- _Brief_:
Your answer is the lines below, exactly, from the one that contains "Welcome to my" through the one that contains "## Introduction", both included.

(Extracted entries Opens)

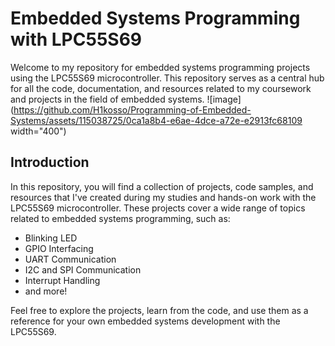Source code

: # Embedded Systems Programming with LPC55S69

Welcome to my repository for embedded systems programming projects using the LPC55S69 microcontroller. This repository serves as a central hub for all the code, documentation, and resources related to my coursework and projects in the field of embedded systems.
![image](https://github.com/H1kosso/Programming-of-Embedded-Systems/assets/115038725/0ca1a8b4-e6ae-4dce-a72e-e2913fc68109 width="400")


## Introduction
In this repository, you will find a collection of projects, code samples, and resources that I've created during my studies and hands-on work with the LPC55S69 microcontroller. These projects cover a wide range of topics related to embedded systems programming, such as:

- Blinking LED
- GPIO Interfacing
- UART Communication
- I2C and SPI Communication
- Interrupt Handling
- and more!

Feel free to explore the projects, learn from the code, and use them as a reference for your own embedded systems development with the LPC55S69.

(Extracted entries Closes)

- _Answer for the task_:
Welcome to my repository for embedded systems programming projects using the LPC55S69 microcontroller. This repository serves as a central hub for all the code, documentation, and resources related to my coursework and projects in the field of embedded systems.
![image](https://github.com/H1kosso/Programming-of-Embedded-Systems/assets/115038725/0ca1a8b4-e6ae-4dce-a72e-e2913fc68109 width="400")


## Introduction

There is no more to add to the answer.